- Problem -
In the listing below, find each line with the string "open" and report it.

╭──

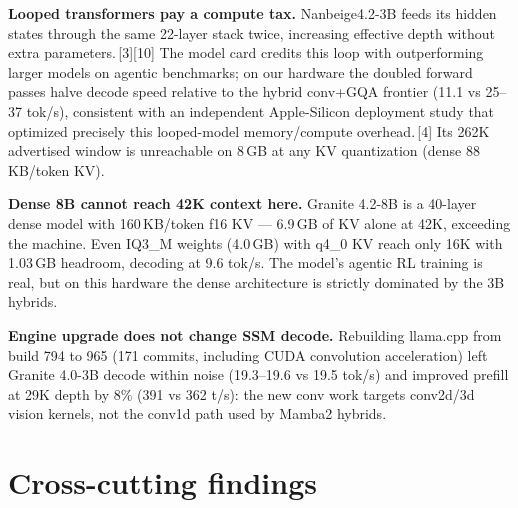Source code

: \documentclass[10pt]{article}
\begin{document}
\textbf{Looped transformers pay a compute tax.} Nanbeige4.2-3B feeds its
hidden states through the same 22-layer stack twice, increasing effective
depth without extra parameters.\,[3][10] The model card credits this loop
with outperforming larger models on agentic benchmarks; on our hardware
the doubled forward passes halve decode speed relative to the hybrid
conv+GQA frontier (11.1 vs 25--37 tok/s), consistent with an independent
Apple-Silicon deployment study that optimized precisely this looped-model
memory/compute overhead.\,[4] Its 262K advertised window is unreachable
on 8\,GB at any KV quantization (dense 88\,KB/token KV).

\textbf{Dense 8B cannot reach 42K context here.} Granite 4.2-8B is a
40-layer dense model with 160\,KB/token f16 KV --- 6.9\,GB of KV alone at
42K, exceeding the machine. Even IQ3\_M weights (4.0\,GB) with q4\_0 KV
reach only 16K with 1.03\,GB headroom, decoding at 9.6 tok/s. The model's
agentic RL training is real, but on this hardware the dense architecture
is strictly dominated by the 3B hybrids.

\textbf{Engine upgrade does not change SSM decode.} Rebuilding llama.cpp
from build 794 to 965 (171 commits, including CUDA convolution
acceleration) left Granite 4.0-3B decode within noise (19.3--19.6 vs 19.5
tok/s) and improved prefill at 29K depth by 8\% (391 vs 362 t/s): the new
conv work targets conv2d/3d vision kernels, not the conv1d path used by
Mamba2 hybrids.

\section{Cross-cutting findings}
\end{document}
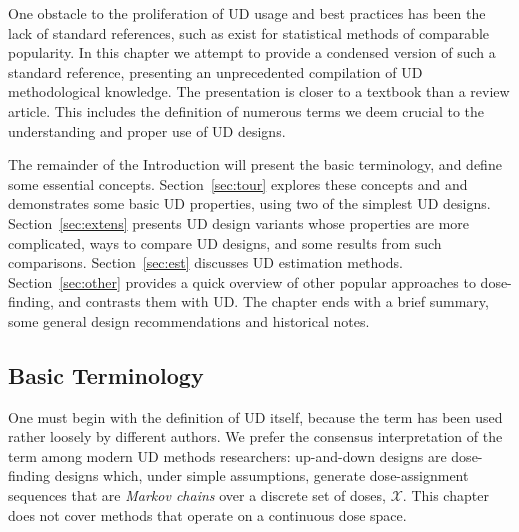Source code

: One obstacle to the proliferation of UD usage and best practices has been the lack of standard references, such as exist for statistical methods of comparable popularity.  In this chapter we attempt to provide a condensed version of such a standard reference, presenting an unprecedented compilation of UD methodological knowledge. The presentation is closer to a textbook than a review article. This includes the definition of numerous terms we deem crucial to the understanding and proper use of UD designs.


The remainder of the Introduction will present the basic terminology, and define some essential concepts. Section~\ref{sec:tour} explores these concepts and and demonstrates some basic UD properties, using two of the simplest UD designs. Section~\ref{sec:extens} presents UD design variants whose properties are more complicated, ways to compare UD designs, and some results from such comparisons. Section~\ref{sec:est} discusses UD estimation methods. Section~\ref{sec:other} provides a quick overview of other popular approaches to dose-finding, and contrasts them with UD. The chapter ends with a brief summary, some general design recommendations and historical notes.

\subsection{Basic Terminology}\label{sec:terminol}

One must begin with the definition of UD itself, because the term has been used rather loosely by different authors. We prefer the consensus interpretation of the term among modern UD methods researchers: up-and-down designs are dose-finding designs which, under simple assumptions, generate dose-assignment sequences that are \emph{Markov chains} over a discrete set of doses, $\mathcal{X}$. This chapter does not cover methods that operate on a continuous dose space.


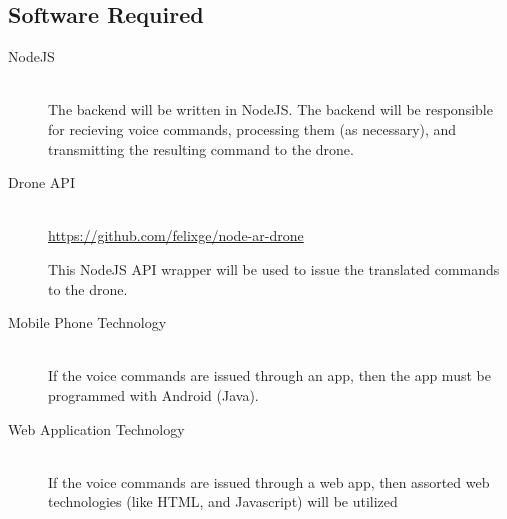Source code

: \documentclass{article}
\begin{document}
	\subsection{Software Required}
	\begin{description}
	  \item[NodeJS] \hfill \\
	  The backend will be written in NodeJS. The backend will be responsible for recieving voice commands, processing them (as necessary), and transmitting the resulting command to the drone. 
	  \item[Drone API] \hfill \\
	  \url{https://github.com/felixge/node-ar-drone}

	  This NodeJS API wrapper will be used to issue the translated commands to the drone. 

	  \item[Mobile Phone Technology] \hfill \\
	  If the voice commands are issued through an app, then the app must be programmed with Android (Java). 

	  \item[Web Application Technology] \hfill \\
	  If the voice commands are issued through a web app, then assorted web technologies (like HTML, and Javascript) will be utilized 
	\end{description}

\end{document}
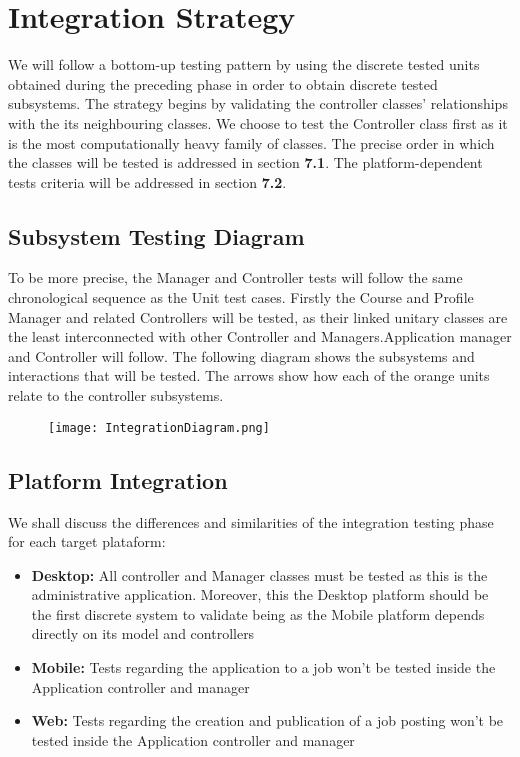 \documentclass[12pt]{report}
\begin{document}
\section{Integration Strategy}

We will follow a bottom-up testing pattern by using the discrete tested units obtained during the preceding phase in order to obtain discrete tested subsystems. The strategy begins by validating the controller classes' relationships with the its neighbouring classes. We choose to test the Controller class first as it is the most computationally heavy family of classes. The precise order in which the classes will be tested is addressed in section \textbf{7.1}. The platform-dependent tests criteria will be addressed in section \textbf{7.2}.
 \subsection{Subsystem Testing Diagram}
    To be more precise, the Manager and Controller tests will follow the same chronological sequence as the Unit test cases. Firstly the Course and Profile Manager and related Controllers will be tested, as their linked unitary classes are the least interconnected with other Controller and Managers.Application manager and Controller will follow.  
	The following diagram shows the subsystems and interactions that will be tested. The arrows show
	how each of the orange units relate to the controller subsystems. 
 \begin{figure}[H]
    \centering
    \texttt{[image: IntegrationDiagram.png]}
 \end{figure}
 \subsection{Platform Integration}

We shall discuss the differences and similarities of the integration testing phase for each target plataform:
\begin{itemize}
    \item \textbf{Desktop:} All controller and Manager classes must be tested as this is the administrative application. Moreover, this the Desktop platform should be the first discrete system to validate being as the Mobile platform depends directly on its model and controllers
    \item \textbf{Mobile:} Tests regarding the application to a job won't be tested inside the Application controller and manager
    \item \textbf{Web:} Tests regarding the creation and publication of a job posting won't be tested inside the Application controller and manager
\end{itemize}
 
\end{document}
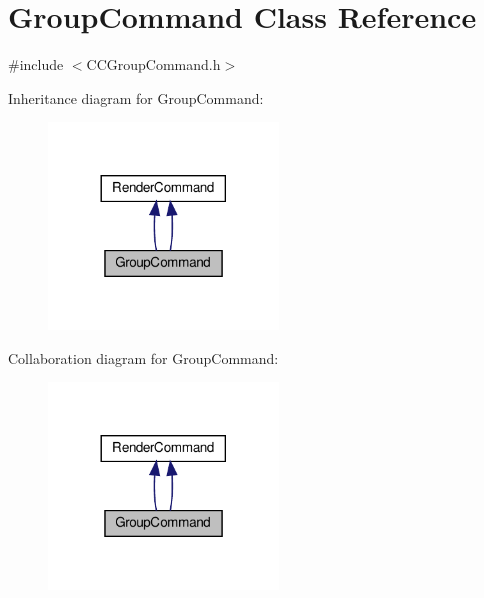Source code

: \hypertarget{classGroupCommand}{}\section{Group\+Command Class Reference}
\label{classGroupCommand}


{\ttfamily \#include $<$C\+C\+Group\+Command.\+h$>$}



Inheritance diagram for Group\+Command\+:
\nopagebreak
\begin{figure}[H]
\begin{center}
\leavevmode
\includegraphics[width=173pt]{classGroupCommand__inherit__graph}
\end{center}
\end{figure}


Collaboration diagram for Group\+Command\+:
\nopagebreak
\begin{figure}[H]
\begin{center}
\leavevmode
\includegraphics[width=173pt]{classGroupCommand__coll__graph}
\end{center}
\end{figure}

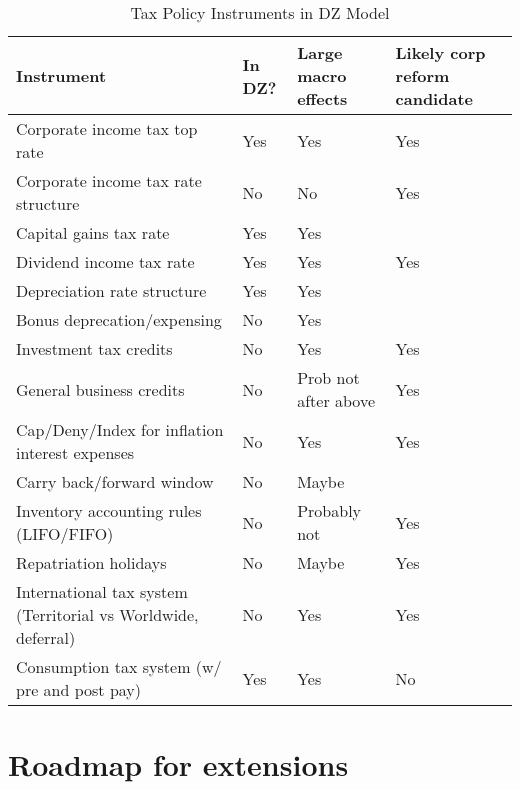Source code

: \begin{table}[htbp]
  \centering
  \caption{Tax Policy Instruments in DZ Model}
    \begin{tabular}{llll}
    \hline
    \hline
    Instrument & In DZ? & Large macro effects & Likely corp reform candidate \\
    \hline
    Corporate income tax top rate & Yes   &   Yes   & Yes \\
    Corporate income tax rate structure & No     & No    & Yes \\
    Capital gains tax rate & Yes   & Yes   &  \\
    Dividend income tax rate & Yes   & Yes   & Yes \\
    Depreciation rate structure & Yes   &   Yes   &  \\
    Bonus deprecation/expensing & No    & Yes   &  \\
    Investment tax credits & No   & Yes   & Yes \\
    General business credits & No  & Prob not after above & Yes \\
    Cap/Deny/Index for inflation interest expenses & No        & Yes   & Yes \\
    Carry back/forward window & No    &  Maybe &  \\
    Inventory accounting rules (LIFO/FIFO) & No   & Probably not & Yes \\
    Repatriation holidays & No   & Maybe & Yes \\
    International tax system (Territorial vs Worldwide, deferral) & No   & Yes   & Yes \\
    Consumption tax system (w/ pre and post pay)  & Yes & Yes & No \\
    \hline
    \hline
    \end{tabular}%
  \label{tab:tax_instruments}%
\end{table}%


\section{Roadmap for extensions}

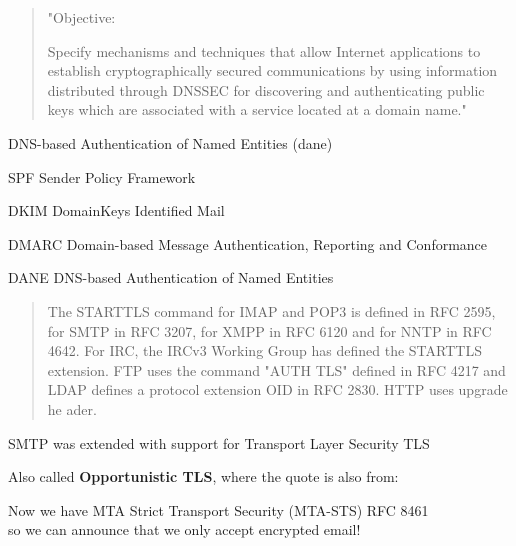 \documentclass[Screen16to9,17pt]{foils}
\begin{document}

\begin{quote}
"Objective:

Specify mechanisms and techniques that allow Internet applications to
establish cryptographically secured communications by using information
distributed through DNSSEC for discovering and authenticating public
keys which are associated with a service located at a domain name."
\end{quote}

\begin{list1}
\item DNS-based Authentication of Named Entities (dane)
\end{list1}


\begin{list2}
\item SPF Sender Policy Framework\\ {\footnotesize{}}
\item DKIM DomainKeys Identified Mail\\
{\footnotesize{}}
\item DMARC Domain-based Message Authentication, Reporting and Conformance\\
{\footnotesize{}}
\item DANE DNS-based Authentication of Named Entities\\ {\footnotesize{}}
\end{list2}



\begin{quote}
The STARTTLS command for IMAP and POP3 is defined in RFC 2595, for SMTP in RFC 3207, for XMPP in RFC 6120 and for NNTP in RFC 4642. For IRC, the IRCv3 Working Group
 has defined the STARTTLS extension. FTP uses the command "AUTH TLS" defined in RFC 4217 and LDAP defines a protocol extension OID in RFC 2830. HTTP uses upgrade he
ader.
\end{quote}

\begin{list1}
\item SMTP was extended with support for Transport Layer Security TLS
\item Also called {\bf Opportunistic TLS}, where the quote is also from:\\ 
\item Now we have MTA Strict Transport Security (MTA-STS) RFC 8461\\
so we can announce that we only accept encrypted email!
\end{list1}
\end{document}
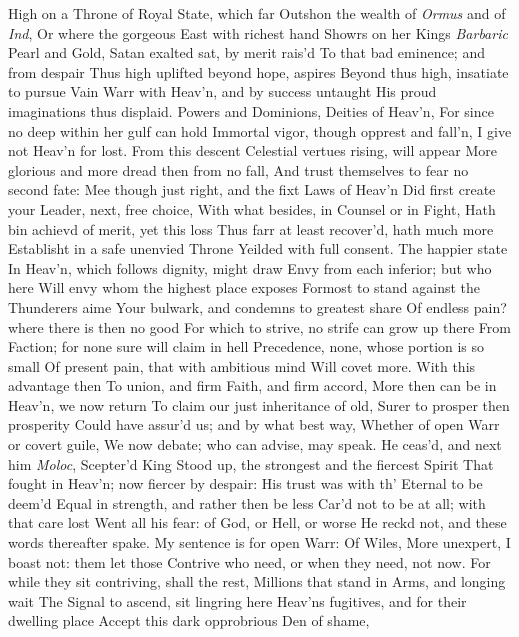 \documentclass[11pt]{book}
\newcounter {first}
\begin{document}
\Book
High on a Throne of Royal State, which far 
Outshon the wealth of \textit{Ormus} and of \textit{Ind}, 
Or where the gorgeous East with richest hand 
Showrs on her Kings \textit{Barbaric} Pearl and Gold, 
Satan exalted sat, by merit rais'd 
To that bad eminence; and from despair 
Thus high uplifted beyond hope, aspires 
Beyond thus high, insatiate to pursue 
Vain Warr with Heav'n, and by success untaught 
His proud imaginations thus displaid. 
\quad Powers and Dominions, Deities of Heav'n, 
For since no deep within her gulf can hold 
Immortal vigor, though opprest and fall'n, 
I give not Heav'n for lost.  From this descent 
Celestial vertues rising, will appear 
More glorious and more dread then from no fall, 
And trust themselves to fear no second fate: 
Mee though just right, and the fixt Laws of Heav'n 
Did first create your Leader, next, free choice, 
With what besides, in Counsel or in Fight, 
Hath bin achievd of merit, yet this loss 
Thus farr at least recover'd, hath much more 
Establisht in a safe unenvied Throne 
Yeilded with full consent.  The happier state 
In Heav'n, which follows dignity, might draw 
Envy from each inferior; but who here 
Will envy whom the highest place exposes 
Formost to stand against the Thunderers aime 
Your bulwark, and condemns to greatest share 
Of endless pain? where there is then no good 
For which to strive, no strife can grow up there 
From Faction; for none sure will claim in hell 
Precedence, none, whose portion is so small 
Of present pain, that with ambitious mind 
Will covet more.  With this advantage then 
To union, and firm Faith, and firm accord, 
More then can be in Heav'n, we now return 
To claim our just inheritance of old, 
Surer to prosper then prosperity 
Could have assur'd us; and by what best way, 
Whether of open Warr or covert guile, 
We now debate; who can advise, may speak. 
\quad He ceas'd, and next him \textit{Moloc}, Scepter'd King 
Stood up, the strongest and the fiercest Spirit 
That fought in Heav'n; now fiercer by despair: 
His trust was with th' Eternal to be deem'd 
Equal in strength, and rather then be less 
Car'd not to be at all; with that care lost 
Went all his fear: of God, or Hell, or worse 
He reckd not, and these words thereafter spake. 
\quad My sentence is for open Warr: Of Wiles, 
More unexpert, I boast not: them let those 
Contrive who need, or when they need, not now. 
For while they sit contriving, shall the rest, 
Millions that stand in Arms, and longing wait 
The Signal to ascend, sit lingring here 
Heav'ns fugitives, and for their dwelling place 
Accept this dark opprobrious Den of shame, 
\end{document}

╰──

- Result -
Whether of open Warr or covert guile, 
\quad My sentence is for open Warr: Of Wiles, 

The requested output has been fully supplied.